Feel free to click on our PayPal donation button at the top right of this post, or it you prefer to write a check, our best address is: Rocky Mountain Land Library, 2550 W. 39th Avenue, Denver, CO 80211.

THANKS so much!

Victory at Trout Creek

We love it anytime Carl Young, Jay Halsey, and Sarah McLaughlin visit Buffalo Peaks Ranch. They revel in the wide open spaces, the quiet, and yes, even the wind. Over the past few years their photographs have done more to excite people about the Land Library than anything we’ve been able to put into words.

Enjoy one of our previous posts about Carl, Jay & Sarah’s ranch visit last year, and be sure to visit Carl Young’s website, Riding with CarlExploring North America in a ’69 Pontiac LeMans. You’ll see this wonderful piece there, along with many others:

Ever wondered what lies on the other side of this ridge? We certainly have. Reinecker Ridge looms impressively in most of our photographs taken at the Buffalo Peaks Ranch. Last year, Jay and I made a half-baked attempt to walk to the base of the ridge, but we didn’t get any farther than Trout Creek (you can read about that misadventure here). The next day, we all piled into Sarah’s Subaru and tried to reach the ridge via service roads, but we were stopped short by a locked gate. Determined that we would summit this beast in 2017, we researched our best route to ridge by studying aerial images of the valley. What appeared to be a culvert, well to the north of last year’s route, gave us hope that we would reach our destination. Just after sunrise on a cool, windy and beautiful October morning, we set out.
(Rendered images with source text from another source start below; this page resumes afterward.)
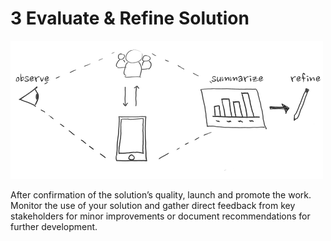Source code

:# 3 Evaluate & Refine Solution

![](../.gitbook/assets/phase3.png)

After confirmation of the solution’s quality, launch and promote the work. Monitor the use of your solution and gather direct feedback from key stakeholders for minor improvements or document recommendations for further development.


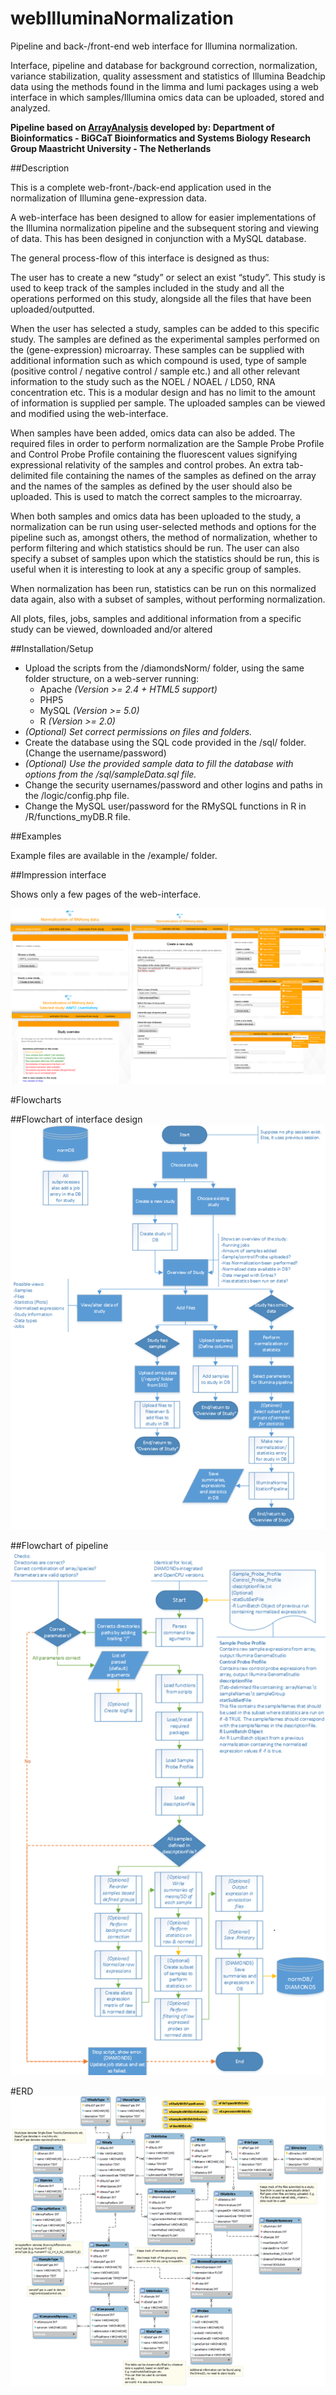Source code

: webIlluminaNormalization
========================

Pipeline and back-/front-end web interface for Illumina normalization.

Interface, pipeline and database for background correction, normalization, variance stabilization, quality assessment and statistics of Illumina Beadchip data using the methods found in the limma and lumi packages using a web interface in which samples/Illumina omics data can be uploaded, stored and analyzed.

**Pipeline based on [ArrayAnalysis](http://www.arrayanalysis.org/) developed by: Department of Bioinformatics - BiGCaT Bioinformatics and Systems Biology Research Group Maastricht University - The Netherlands**

##Description

This is a complete web-front-/back-end application used in the normalization of Illumina gene-expression data.

A web-interface has been designed to allow for easier implementations of the Illumina normalization pipeline and the subsequent storing and viewing of data. This has been designed in conjunction with a MySQL database.

The general process-flow of this interface is designed as thus:

The user has to create a new “study” or select an exist “study”. This study is used to keep track of the samples included in the study and all the operations performed on this study, alongside all the files that have been uploaded/outputted.

When the user has selected a study, samples can be added to this specific study. The samples are defined as the experimental samples performed on the (gene-expression) microarray. These samples can be supplied with additional information such as which compound is used, type of sample (positive control / negative control / sample etc.) and all other relevant information to the study such as the NOEL / NOAEL / LD50, RNA concentration etc. This is a modular design and has no limit to the amount of information is supplied per sample. The uploaded samples can be viewed and modified using the web-interface.

When samples have been added, omics data can also be added. The required files in order to perform normalization are the Sample Probe Profile and Control Probe Profile containing the fluorescent values signifying expressional relativity of the samples and control probes. An extra tab-delimited file containing the names of the samples as defined on the array and the names of the samples as defined by the user should also be uploaded. This is used to match the correct samples to the microarray.

When both samples and omics data has been uploaded to the study, a normalization can be run using user-selected methods and options for the pipeline such as, amongst others, the method of normalization, whether to perform filtering and which statistics should be run. The user can also specify a subset of samples upon which the statistics should be run, this is useful when it is interesting to look at any a specific group of samples.

When normalization has been run, statistics can be run on this normalized data again, also with a subset of samples, without performing normalization.

All plots, files, jobs, samples and additional information from a specific study can be viewed, downloaded and/or altered


##Installation/Setup

- Upload the scripts from the /diamondsNorm/ folder, using the same folder structure, on a web-server running:
  - Apache *(Version >= 2.4 + HTML5 support)*
  - PHP5
  - MySQL *(Version >= 5.0)*
  - R *(Version >= 2.0)*
- *(Optional) Set correct permissions on files and folders.*
- Create the database using the SQL code provided in the /sql/ folder. (Change the username/password)
- *(Optional) Use the provided sample data to fill the database with options from the /sql/sampleData.sql file.*
- Change the security usernames/password and other logins and paths in the /logic/config.php file.
- Change the MySQL user/password for the RMySQL functions in R in /R/functions_myDB.R file.

##Examples

Example files are available in the /example/ folder.

##Impression interface

Shows only a few pages of the web-interface.

![Flow Pipeline](Documentation/impressionInterface.png)

#Flowcharts

##Flowchart of interface design
![Flow Pipeline](Documentation/flowInterface.png)

##Flowchart of pipeline
![Flow Pipeline](Documentation/flowPipeline.png)

#ERD
![Flow Pipeline](Documentation/erdDatabase.png)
The photo above (my favorite of the day) was captured by Sarah, who followed us through her lens until we were swallowed by the shadow of the mighty ridge. The next two photos also belong to Sarah. Here we are at the starting line, fueled by a hearty breakfast…

Striking eastward across the valley. The cows paid us no attention…

Even without the fence or the cattle trail to follow, our target would be easy to find…

The promised culvert! Our ticket across Trout Creek…

After hopping the final barbed-wire fence at the base of the ridge, the climbing began, as did the anticipation. What would we see on the other side? Our route from here would be improvised. As the slope steepened, we entered the last of the morning’s shadow…

Which soon disappeared as the sun found us once again…

The terrain grew rockier as we ascended. We discovered many large red boulders embedded in the ground; this one resembling a giant egg in a nest…

And this one, split in two by natural forces who knows how many thousands of years ago…

A look at the slope as we switchbacked our way to the top; Trout Creek winding below toward its union with the Middle Fork South Platte River…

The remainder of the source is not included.